Dear Miss Lonelyhearts: I'm feeling all confused. I have this boyfriend and we're both incarcerated. I've been in the community twice with him and talked to him for the past three years. I want to settle and help myself. He does his own thing with his friends, acting like he ain't with anyone.
I feel like he doesn't share the same feelings that I have. I became pregnant last year and was due in December, but miscarried. That baby was gonna be his first and this has brought deep depression on me. We talked about having a family together and he wanted 15 (yes, that is correct) kids with me and I would love to more than anything, but I need him there for me physically and mentally.

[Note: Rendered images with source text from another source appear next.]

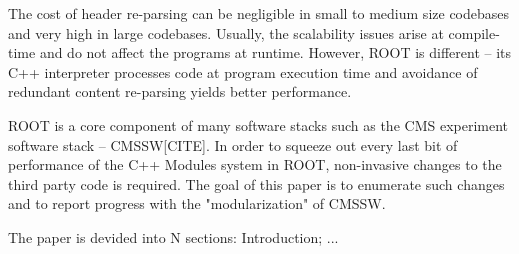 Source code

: \documentclass[12pt]{iopart}
\begin{document}
The cost of header re-parsing can be negligible in small to medium size codebases and very high in large codebases. Usually, the scalability issues arise at compile-time and do not affect the programs at runtime. However, ROOT is different -- its C++ interpreter processes code at program execution time and avoidance of redundant content re-parsing yields better performance.

ROOT is a core component of many software stacks such as the CMS experiment software stack -- CMSSW[CITE]. In order to squeeze out every last bit of performance of the C++ Modules system in ROOT, non-invasive changes to the third party code is required. The goal of this paper is to enumerate such changes and to report progress with the "modularization" of CMSSW.

The paper is devided into N sections: Introduction; ...




\end{document}

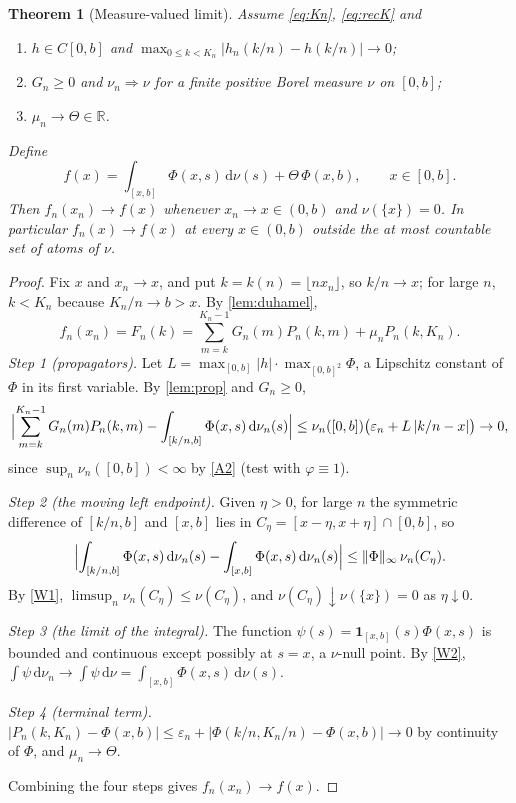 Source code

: \documentclass[11pt]{article}
\newtheorem{theorem}{Theorem}
\theoremstyle{definition}
\theoremstyle{remark}
\newcommand{\R}{\mathbb{R}}
\newcommand{\dd}{\,\mathrm{d}}
\newcommand{\1}{\mathbf{1}}
\newcommand{\fl}[1]{\lfloor #1\rfloor}
\newcommand{\weak}{\Rightarrow}
\begin{document}
\begin{theorem}[Measure-valued limit]\label{thm:main}
Assume \eqref{eq:Kn}, \eqref{eq:recK} and
\begin{enumerate}[label=\textup{(A\arabic*)},itemsep=1pt]
\item\label{A1} $h\in C[0,b]$ and $\max_{0\le k<K_n}|h_n(k/n)-h(k/n)|\to0$;
\item\label{A2} $G_n\ge0$ and $\nu_n\weak\nu$ for a finite positive Borel measure $\nu$ on $[0,b]$;
\item\label{A3} $\mu_n\to\Theta\in\R$.
\end{enumerate}
Define
\begin{equation}\label{eq:limit}
f(x)=\int_{[x,b]}\Phi(x,s)\dd\nu(s)+\Theta\,\Phi(x,b),\qquad x\in[0,b].
\end{equation}
Then $f_n(x_n)\to f(x)$ whenever $x_n\to x\in(0,b)$ and $\nu(\{x\})=0$. In particular
$f_n(x)\to f(x)$ at every $x\in(0,b)$ outside the at most countable set of atoms of $\nu$.
\end{theorem}

\begin{proof}
Fix $x$ and $x_n\to x$, and put $k=k(n)=\fl{nx_n}$, so $k/n\to x$; for large $n$,
$k<K_n$ because $K_n/n\to b>x$. By \cref{lem:duhamel},
\[
f_n(x_n)=F_n(k)=\sum_{m=k}^{K_n-1}G_n(m)P_n(k,m)+\mu_nP_n(k,K_n).
\]
\emph{Step 1 (propagators).} Let $L=\max_{[0,b]}|h|\cdot\max_{[0,b]^2}\Phi$, a Lipschitz constant of
$\Phi$ in its first variable. By \cref{lem:prop} and $G_n\ge0$,
\[
\Bigl|\sum_{m=k}^{K_n-1}G_n(m)P_n(k,m)-\int_{[k/n,b]}\Phi(x,s)\dd\nu_n(s)\Bigr|
\le\nu_n([0,b])\bigl(\varepsilon_n+L\,|k/n-x|\bigr)\to0,
\]
since $\sup_n\nu_n([0,b])<\infty$ by \ref{A2} (test with $\varphi\equiv1$).

\emph{Step 2 (the moving left endpoint).} Given $\eta>0$, for large $n$ the symmetric difference of
$[k/n,b]$ and $[x,b]$ lies in $C_\eta=[x-\eta,x+\eta]\cap[0,b]$, so
\[
\Bigl|\int_{[k/n,b]}\Phi(x,s)\dd\nu_n(s)-\int_{[x,b]}\Phi(x,s)\dd\nu_n(s)\Bigr|
\le\|\Phi\|_\infty\,\nu_n(C_\eta).
\]
By \ref{W1}, $\limsup_n\nu_n(C_\eta)\le\nu(C_\eta)$, and $\nu(C_\eta)\downarrow\nu(\{x\})=0$ as
$\eta\downarrow0$.

\emph{Step 3 (the limit of the integral).} The function $\psi(s)=\1_{[x,b]}(s)\Phi(x,s)$ is bounded and
continuous except possibly at $s=x$, a $\nu$-null point. By \ref{W2},
$\int\psi\dd\nu_n\to\int\psi\dd\nu=\int_{[x,b]}\Phi(x,s)\dd\nu(s)$.

\emph{Step 4 (terminal term).} $|P_n(k,K_n)-\Phi(x,b)|\le\varepsilon_n+|\Phi(k/n,K_n/n)-\Phi(x,b)|\to0$
by continuity of $\Phi$, and $\mu_n\to\Theta$.

Combining the four steps gives $f_n(x_n)\to f(x)$.
\end{proof}
\end{document}
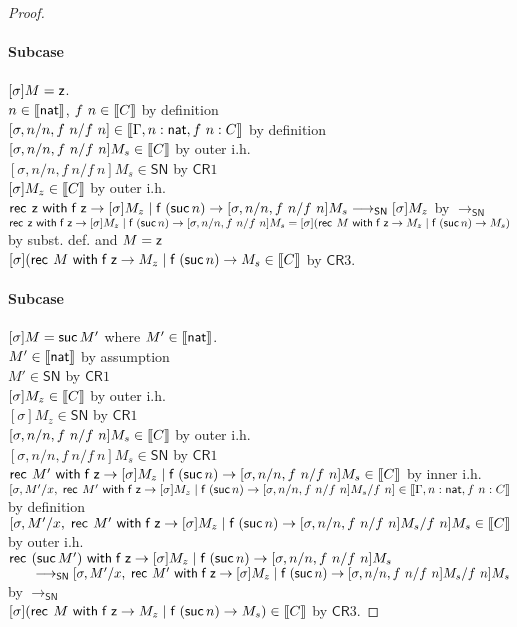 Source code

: \documentclass{article}
\newcommand{\SN}{\mathsf{SN}}
\newcommand{\CR}{\mathsf{CR}}
\newcommand{\redSN}{\longrightarrow_\SN}
\def\lv{\mathopen{{[\kern-0.14em[}}}    %
\def\rv{\mathclose{{]\kern-0.14em]}}}   %
\newcommand{\den}[1]{\lv #1 \rv}
\begin{document}
\begin{proof}
 \paragraph{Subcase } $[\sigma]M = \mathsf{z}$.
 \\
 $n \in \den{\nat}$, $f~n \in \den{C}$ \hfill by definition \\
 $[\sigma, n/n, f~n/f~n] \in \den{\Gamma, n:\nat, f~n:C}$ \hfill by definition \\
 $[\sigma, n/n, f~n/f~n]M_s \in \den{C}$ \hfill by outer i.h. \\
 $[\sigma, n/n, f~n/f~n]M_s \in \SN$ \hfill by $\CR1$ \\
 $[\sigma]M_z \in \den{C}$ \hfill by outer i.h. \\
 $\recnat \zero {[\sigma]M_z} {[\sigma, n/n,f~n/f~n]M_s} \redSN [\sigma]M_z$
 \hfill by $\redSN$ \\ 
$\mathsf{rec}^{}~\mathsf{z}~\mathsf{with}\;{\mathsf{f}}\;\mathsf{z} \rightarrow [\sigma]M_z \mid {\mathsf{f}}\;({\mathsf{suc}}\, n) \rightarrow {[\sigma, n/n,f~n/f~n]M_s} = [\sigma](\mathsf{rec}^{}~M~\mathsf{with}\;{\mathsf{f}}\;\mathsf{z} \rightarrow M_z \mid {\mathsf{f}}\;({\mathsf{suc}}\, n) \rightarrow {M_s})$ \hfill by subst. def. and $M = \mathsf{z}$\\
 $[\sigma](\recnat{M} {M_z}{M_s} \in \den{C}$ \hfill by $\CR3$.

 \paragraph{Subcase } $[\sigma]M = {\mathsf{suc}}\, M'$ where $M' \in \den{\nat}$.
 \\
 $M' \in \den{\nat}$ \hfill by assumption \\
 $M' \in \SN$ \hfill by $\CR1$ \\
 $[\sigma]M_z \in \den{C}$ \hfill by outer i.h. \\
 $[\sigma]M_z \in \SN$ \hfill by $\CR1$ \\
 $[\sigma, n/n, f~n/f~n]M_s \in \den{C}$ \hfill by outer i.h. \\
$[\sigma, n/n, f~n/f~n]M_s \in \SN$ \hfill by $\CR1$ \\
 $\recnat{M'}{[\sigma]M_z}{[\sigma, n/n, f~n/f~n]M_s} \in \den{C}$ \hfill by inner i.h. \\
 $[\sigma, M'/x, \;\recnat{M'}{[\sigma]M_z}{[\sigma, n/n, f~n/f~n]M_s}/f~n] \in
 \den{\Gamma, n:\nat, f~n:C}$ \hfill by definition \\
 $[\sigma, M'/x, \;\recnat{M'}{[\sigma]M_z}{[\sigma, n/n, f~n/f~n]M_s}/f~n]M_s \in \den{C}$ \hfill by outer i.h. \\
 $\mathsf{rec}^{}~({\mathsf{suc}}\, M')~\mathsf{with}\;{\mathsf{f}}\;\mathsf{z} \rightarrow [\sigma]M_z \mid {\mathsf{f}}\;({\mathsf{suc}}\, n) \rightarrow {[\sigma, n/n, f~n/f~n]M_s} $ \\
 $\qquad \redSN
 [\sigma, M'/x, \;\recnat{M'}{[\sigma]M_z}{[\sigma, n/n, f~n/f~n]M_s}/f~n]M_s$
 \hfill by $\redSN$ \\
 $[\sigma](\recnat{M}{M_z}{M_s}) \in \den{C}$ \hfill by $\CR3$.


\end{proof}
\end{document}
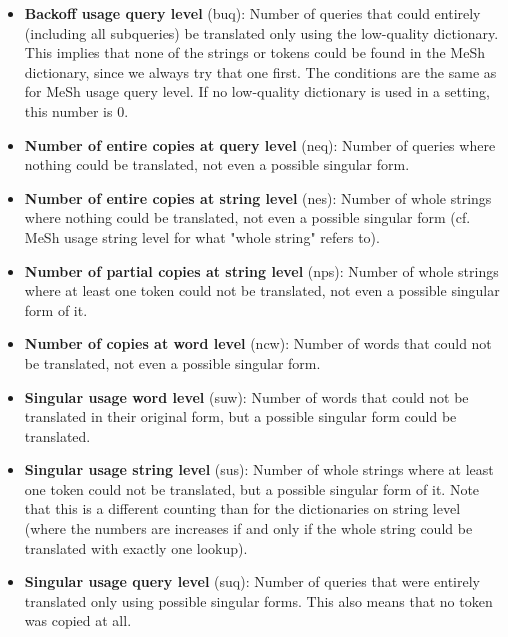 \documentclass[a4paper,11pt]{article}
\begin{document}
\begin{itemize}
		\item \textbf{Backoff usage query level} (buq): Number of queries that could entirely (including all subqueries) be translated only using the low-quality dictionary. This implies that none of the strings or tokens could be found in the MeSh dictionary, since we always try that one first. The conditions are the same as for MeSh usage query level. If no low-quality dictionary is used in a setting, this number is 0.
		\item \textbf{Number of entire copies at query level} (neq): Number of queries where nothing could be translated, not even a possible singular form.
		\item \textbf{Number of entire copies at string level} (nes): Number of whole strings where nothing could be translated, not even a possible singular form (cf. MeSh usage string level for what "whole string" refers to).
		\item \textbf{Number of partial copies at string level} (nps): Number of whole strings where at least one token could not be translated, not even a possible singular form of it.
		\item \textbf{Number of copies at word level} (ncw): Number of words that could not be translated, not even a possible singular form.
		\item \textbf{Singular usage word level} (suw): Number of words that could not be translated in their original form, but a possible singular form could be translated.
		\item \textbf{Singular usage string level} (sus): Number of whole strings where at least one token could not be translated, but a possible singular form of it. Note that this is a different counting than for the dictionaries on string level (where the numbers are increases if and only if the whole string could be translated with exactly one lookup).
		\item \textbf{Singular usage query level} (suq): Number of queries that were entirely translated only using possible singular forms. This also means that no token was copied at all.
	\end{itemize}
\end{document}
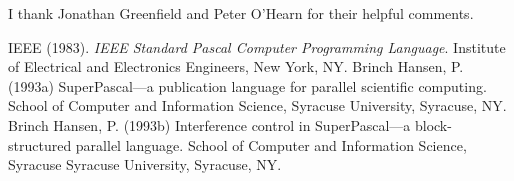 \acknowledgements

I thank Jonathan Greenfield and Peter O'Hearn for their
helpful comments.


\begin{mybibliography}{3}
  \entry
  IEEE (1983). {\it IEEE Standard Pascal Computer
  Programming Language}. Institute of Electrical and
  Electronics Engineers, New York, NY.
  \entry
  Brinch Hansen, P. (1993a) SuperPascal---a publication
  language for parallel scientific computing. School of
  Computer and Information Science, Syracuse University,
  Syracuse, NY.
  \entry
  Brinch Hansen, P. (1993b) Interference control in
  SuperPascal---a block-structured parallel language.
  School of Computer and Information Science, Syracuse
  Syracuse University, Syracuse, NY.
\end{mybibliography}


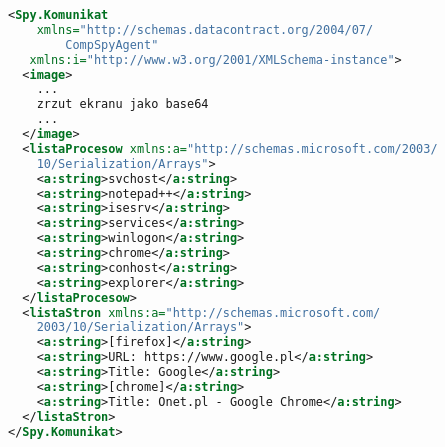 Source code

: \begin{lstlisting}[frame=single,captionpos=b,
    caption={Przykładowy komunikat przesyłany do serwera w formacie XML},
    label={lst:kod1},
    language=XML]
<Spy.Komunikat 
    xmlns="http://schemas.datacontract.org/2004/07/
        CompSpyAgent"
   xmlns:i="http://www.w3.org/2001/XMLSchema-instance">
  <image>
    ...
    zrzut ekranu jako base64
    ...
  </image>
  <listaProcesow xmlns:a="http://schemas.microsoft.com/2003/
    10/Serialization/Arrays">
    <a:string>svchost</a:string>
    <a:string>notepad++</a:string>
    <a:string>isesrv</a:string>
    <a:string>services</a:string>
    <a:string>winlogon</a:string>
    <a:string>chrome</a:string>
    <a:string>conhost</a:string>
    <a:string>explorer</a:string>
  </listaProcesow>
  <listaStron xmlns:a="http://schemas.microsoft.com/
    2003/10/Serialization/Arrays">
    <a:string>[firefox]</a:string>
    <a:string>URL: https://www.google.pl</a:string>
    <a:string>Title: Google</a:string>
    <a:string>[chrome]</a:string>
    <a:string>Title: Onet.pl - Google Chrome</a:string>
  </listaStron>
</Spy.Komunikat>
\end{lstlisting} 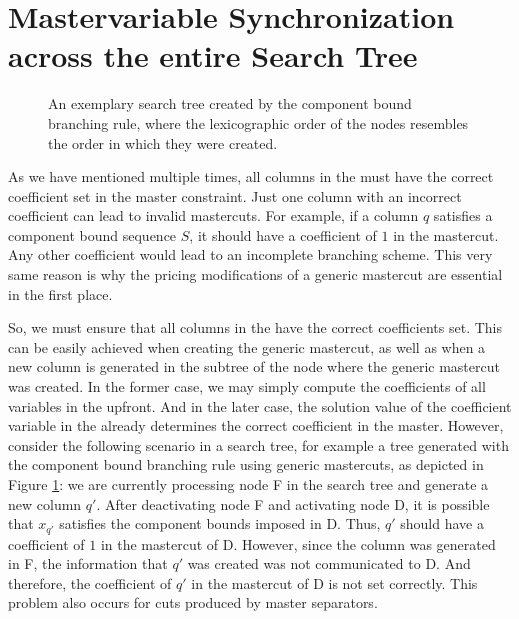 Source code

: \section{Mastervariable Synchronization across the entire Search Tree}\label{sec:gm_sync}
\begin{figure}[H]
\centering
{}
\caption{An exemplary search tree created by the component bound branching rule, where the lexicographic order of the nodes resembles the order in which they were created.}
\label{fig:gm_sync_tree}
\end{figure}

As we have mentioned multiple times, all columns in the \RMP{} must have the correct coefficient set in the master constraint. Just one column with an incorrect coefficient can lead to invalid mastercuts. For example, if a column $q$ satisfies a component bound sequence $S$, it should have a coefficient of $1$ in the mastercut. Any other coefficient would lead to an incomplete branching scheme. This very same reason is why the pricing modifications of a generic mastercut are essential in the first place.

So, we must ensure that all columns in the \RMP{} have the correct coefficients set. This can be easily achieved when creating the generic mastercut, as well as when a new column is generated in the subtree of the node where the generic mastercut was created. In the former case, we may simply compute the coefficients of all variables in the \RMP{} upfront. And in the later case, the solution value of the coefficient variable in the \SP{} already determines the correct coefficient in the master. However, consider the following scenario in a search tree, for example a tree generated with the component bound branching rule using generic mastercuts, as depicted in Figure \ref{fig:gm_sync_tree}: we are currently processing node F in the search tree and generate a new column $q'$. After deactivating node F and activating node D, it is possible that $x_{q'}$ satisfies the component bounds imposed in D. Thus, $q'$ should have a coefficient of $1$ in the mastercut of D. However, since the column was generated in F, the information that $q'$ was created was not communicated to D. And therefore, the coefficient of $q'$ in the mastercut of D is not set correctly. This problem also occurs for cuts produced by master separators.

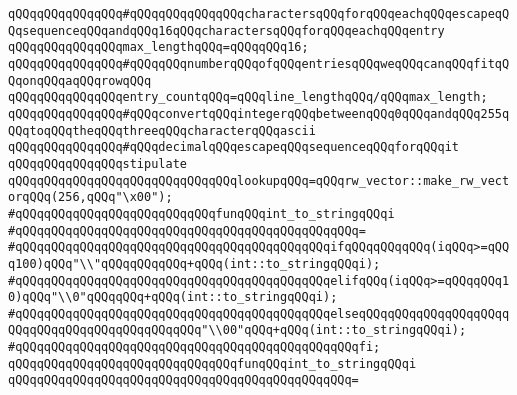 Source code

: \verb|qQQqqQQqqQQqqQQq#qQQqqQQqqQQqqQQqcharactersqQQqforqQQqeachqQQqescapeqQQqsequenceqQQqandqQQq16qQQqcharactersqQQqforqQQqeachqQQqentry|\newline
\newline
\verb|qQQqqQQqqQQqqQQqmax_lengthqQQq=qQQqqQQq16;|\newline
\newline
\verb|qQQqqQQqqQQqqQQq#qQQqqQQqnumberqQQqofqQQqentriesqQQqweqQQqcanqQQqfitqQQqonqQQqaqQQqrowqQQq|\newline
\newline
\verb|qQQqqQQqqQQqqQQqentry_countqQQq=qQQqline_lengthqQQq/qQQqmax_length;|\newline
\newline
\verb|qQQqqQQqqQQqqQQq#qQQqconvertqQQqintegerqQQqbetweenqQQq0qQQqandqQQq255qQQqtoqQQqtheqQQqthreeqQQqcharacterqQQqascii|\newline
\verb|qQQqqQQqqQQqqQQq#qQQqdecimalqQQqescapeqQQqsequenceqQQqforqQQqit|\newline
\newline
\verb|qQQqqQQqqQQqqQQqstipulate|\newline
\verb|qQQqqQQqqQQqqQQqqQQqqQQqqQQqqQQqlookupqQQq=qQQqrw_vector::make_rw_vectorqQQq(256,qQQq"\x00");|\newline
\newline
\verb|#qQQqqQQqqQQqqQQqqQQqqQQqqQQqfunqQQqint_to_stringqQQqi|\newline
\verb|#qQQqqQQqqQQqqQQqqQQqqQQqqQQqqQQqqQQqqQQqqQQqqQQq=|\newline
\verb|#qQQqqQQqqQQqqQQqqQQqqQQqqQQqqQQqqQQqqQQqqQQqifqQQqqQQqqQQq(iqQQq>=qQQq100)qQQq"\\"qQQqqQQqqQQq+qQQq(int::to_stringqQQqi);|\newline
\verb|#qQQqqQQqqQQqqQQqqQQqqQQqqQQqqQQqqQQqqQQqqQQqelifqQQq(iqQQq>=qQQqqQQq10)qQQq"\\0"qQQqqQQq+qQQq(int::to_stringqQQqi);|\newline
\verb|#qQQqqQQqqQQqqQQqqQQqqQQqqQQqqQQqqQQqqQQqqQQqelseqQQqqQQqqQQqqQQqqQQqqQQqqQQqqQQqqQQqqQQqqQQqqQQq"\\00"qQQq+qQQq(int::to_stringqQQqi);|\newline
\verb|#qQQqqQQqqQQqqQQqqQQqqQQqqQQqqQQqqQQqqQQqqQQqqQQqfi;|\newline
\newline
\verb|qQQqqQQqqQQqqQQqqQQqqQQqqQQqqQQqfunqQQqint_to_stringqQQqi|\newline
\verb|qQQqqQQqqQQqqQQqqQQqqQQqqQQqqQQqqQQqqQQqqQQqqQQq=|\newline
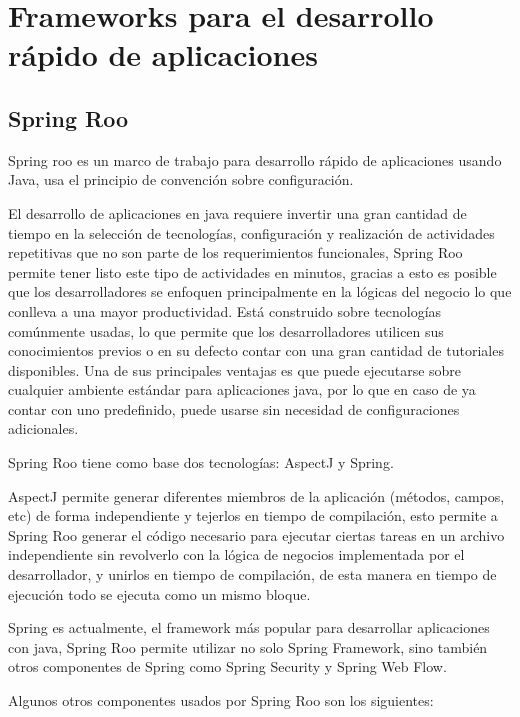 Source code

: \documentclass[12pt,a4paper,spanish,openany]{book}
\begin{document}
\section{Frameworks para el desarrollo rápido de aplicaciones}

\subsection{Spring Roo}

Spring roo es un marco de trabajo para desarrollo rápido de aplicaciones
usando Java, usa el principio de convención sobre configuración.

El desarrollo de aplicaciones en java requiere invertir una gran cantidad de
tiempo en la selección de tecnologías, configuración y realización de
actividades repetitivas que no son parte de los requerimientos funcionales,
Spring Roo permite tener listo este tipo de actividades en minutos, gracias a
esto es posible que los desarrolladores se enfoquen principalmente en la
lógicas del negocio lo que conlleva a una mayor productividad.
Está construido sobre tecnologías comúnmente usadas, lo que permite que los
desarrolladores utilicen sus conocimientos previos o en su defecto contar con
una gran cantidad de tutoriales disponibles.
Una de sus principales ventajas es que puede ejecutarse sobre cualquier ambiente
estándar para aplicaciones java, por lo que en caso de ya contar con uno
predefinido, puede usarse sin necesidad de configuraciones adicionales.

Spring Roo tiene como base dos tecnologías: AspectJ y Spring.

AspectJ permite generar diferentes miembros de la aplicación (métodos, campos,
etc) de forma independiente y tejerlos en tiempo de compilación, esto permite
a Spring Roo generar el código necesario para ejecutar ciertas tareas en un
archivo independiente sin revolverlo con la lógica de negocios implementada por
el desarrollador, y unirlos en tiempo de compilación,
de esta manera en tiempo de ejecución todo se ejecuta como un mismo
bloque. 

Spring es actualmente, el framework más popular para desarrollar aplicaciones
con java, Spring Roo permite utilizar no solo Spring Framework, sino también
otros componentes de Spring como Spring Security y Spring Web Flow.

Algunos otros componentes usados por Spring Roo son los siguientes:
\end{document}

My friends don't see him like I do. They're telling me to leave him alone, that he's too much into the street life, but I don't want to give up what we've created together. He makes me feel so good, we make each other laugh and no topic is unbearable. I'm not shy around him -- he is like my other half. Obviously, I'm into bad boys. He doesn't know I want to be done with street life and want to settle down, but jail has become a routine for us both and it's not healthy. What do you think I should do? -- Jailhouse Love, Manitoba
Dear Jailhouse Love: Because your love life can be frozen in time once you go to jail, it's hard to progress and to work things out one way or the other. You say how much you love your bad boy, and you also say he doesn't ever stop acting single.
Let's talk about how you know if a man is in love with you. You look at his actions, not his words and jokes, or his cute personality and performance in bed. Is he prowling the bars with buddies and hitting on other women when he's got time on the outside? Is he making any plans for the two of you when you get out? Does he have any intention of going straight so you can be a couple together? These are the things you have to think about -- his real actions.
So, here's a plan that doesn't depend on his behaviour. Use your thinking time in jail to research an educational course you can take to give you skills for when you get out. Can you start taking a course in jail? Can you find government support for a course you want to take when you're released? If you come out of that jail with no plan for yourself except to hitch back onto this unstable guy, you're likely to go back to jail again.